** What is required **
Each line of the material should be set down exactly. Pictures are not part of the copy.

** Records provided **
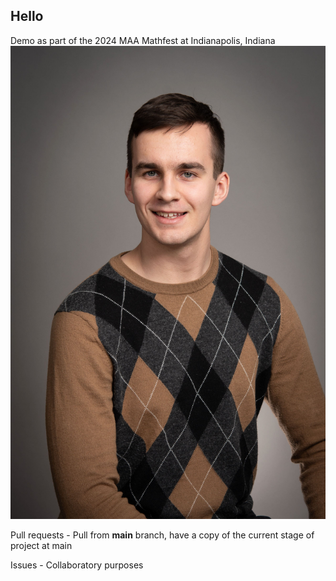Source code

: ## Hello
Demo as part of the 2024 MAA Mathfest at Indianapolis, Indiana ![MAA MathFest 2024](./20240221_SNHU_00208-min.jpg)

Pull requests - Pull from **main** branch, have a copy of the current stage of project at main

Issues - Collaboratory purposes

** Solution for this exercise **
Source code

: ## Hello
Demo as part of the 2024 MAA Mathfest at Indianapolis, Indiana ![MAA MathFest 2024](./20240221_SNHU_00208-min.jpg)

Pull requests - Pull from **main** branch, have a copy of the current stage of project at main

Issues - Collaboratory purposes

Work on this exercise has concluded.